Jonathan M Davis newsgroup.d at jmdavisprog.com
Sat Aug 25 04:25:56 UTC 2018


On Friday, August 24, 2018 7:03:37 PM MDT Jonathan Marler via Digitalmars-d 
wrote:
> > What uses does this actually have, I only see one example from
> > the article and it is an oversimplistic example that
> > effectively translates to either phobos being used or not being
> > used. All the extra bloat this template would add to the
> > already bloated if constraints is not welcome at all. The
> > potential small benefit this might add isn't worth the
> > unreadable mess it will turn code into.
>
> I can't help but laugh when you say "all the extra bloat this
> template would add..." :)  Sorry, I don't mean to insult but that
> really gave me a laugh.
>
> I hate to be blunt, but its clear from your response that you
> failed to grok the original post, which makes anything else I say
> pointless.  So I'm going to slowly back away from this
> one...step...step..step....*stp*....*s*...*

It actually does add more template instantiations - and therefore arguably
more bloat. It's just that because it more tightly ties importing to the use
of the symbol, it reduces how many symbols you import unnecessarily, which
can therefore reduce the bloat.
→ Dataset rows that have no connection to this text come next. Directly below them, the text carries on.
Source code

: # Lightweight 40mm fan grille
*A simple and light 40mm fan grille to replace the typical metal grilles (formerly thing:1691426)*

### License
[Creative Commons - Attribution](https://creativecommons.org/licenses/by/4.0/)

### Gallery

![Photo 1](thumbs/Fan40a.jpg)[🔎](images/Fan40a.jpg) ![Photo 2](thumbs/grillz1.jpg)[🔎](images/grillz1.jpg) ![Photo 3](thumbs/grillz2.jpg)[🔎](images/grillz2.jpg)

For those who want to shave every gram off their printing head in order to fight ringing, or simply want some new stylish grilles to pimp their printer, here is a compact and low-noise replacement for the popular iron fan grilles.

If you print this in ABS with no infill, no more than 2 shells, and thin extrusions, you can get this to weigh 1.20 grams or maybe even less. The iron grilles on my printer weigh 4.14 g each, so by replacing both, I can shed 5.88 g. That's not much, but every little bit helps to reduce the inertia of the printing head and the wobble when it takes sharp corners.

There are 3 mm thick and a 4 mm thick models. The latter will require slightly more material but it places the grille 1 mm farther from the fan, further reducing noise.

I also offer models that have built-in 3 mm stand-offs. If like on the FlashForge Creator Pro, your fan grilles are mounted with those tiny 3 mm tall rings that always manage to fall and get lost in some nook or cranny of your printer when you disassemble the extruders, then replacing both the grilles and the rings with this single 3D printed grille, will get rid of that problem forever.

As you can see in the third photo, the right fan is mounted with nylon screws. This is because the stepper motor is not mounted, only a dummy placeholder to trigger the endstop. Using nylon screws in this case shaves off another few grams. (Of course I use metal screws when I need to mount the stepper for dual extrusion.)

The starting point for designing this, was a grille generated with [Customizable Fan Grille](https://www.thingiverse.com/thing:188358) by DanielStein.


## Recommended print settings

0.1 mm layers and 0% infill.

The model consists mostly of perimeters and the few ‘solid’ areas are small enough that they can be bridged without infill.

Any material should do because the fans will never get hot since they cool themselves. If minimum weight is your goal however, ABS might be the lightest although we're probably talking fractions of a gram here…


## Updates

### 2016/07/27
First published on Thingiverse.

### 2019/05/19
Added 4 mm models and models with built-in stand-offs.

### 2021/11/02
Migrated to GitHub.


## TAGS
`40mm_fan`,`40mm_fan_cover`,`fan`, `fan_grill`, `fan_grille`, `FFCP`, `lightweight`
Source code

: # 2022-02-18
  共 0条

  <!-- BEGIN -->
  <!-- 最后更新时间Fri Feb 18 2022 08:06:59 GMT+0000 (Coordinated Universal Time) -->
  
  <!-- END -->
So, if the symbol is used everywhere anyway,
then from just adds bloat, whereas if it really is used in a more restricted
way, then it reduces compilation times.

The reason that I personally hate from's guts is because of how verbose it
is. I'd _much_ rather see lazy importing be added like Walter likes to bring
up from time to time. It should get us the reduction in compile times
without all of the verbosity. As such, I would hate to see from in a place
like object.d (or honestly, anywhere in druntime or Phobos), because then it
might be used in Phobos all over the place, and I simply don't want to have
to deal with it. It's bad enough that we're using scoped and local imports
all over the place. They do help with tying imports to what uses them (and
in the case of templated code can actually result in imports only happening
when they need to), but it's so painfully verbose. I'd much rather not see
the situation get that much worse by from being considered best practice
instead of just fixing the compiler so that it's more efficient at importing
and thus avoiding all of that extra verbosity in the code.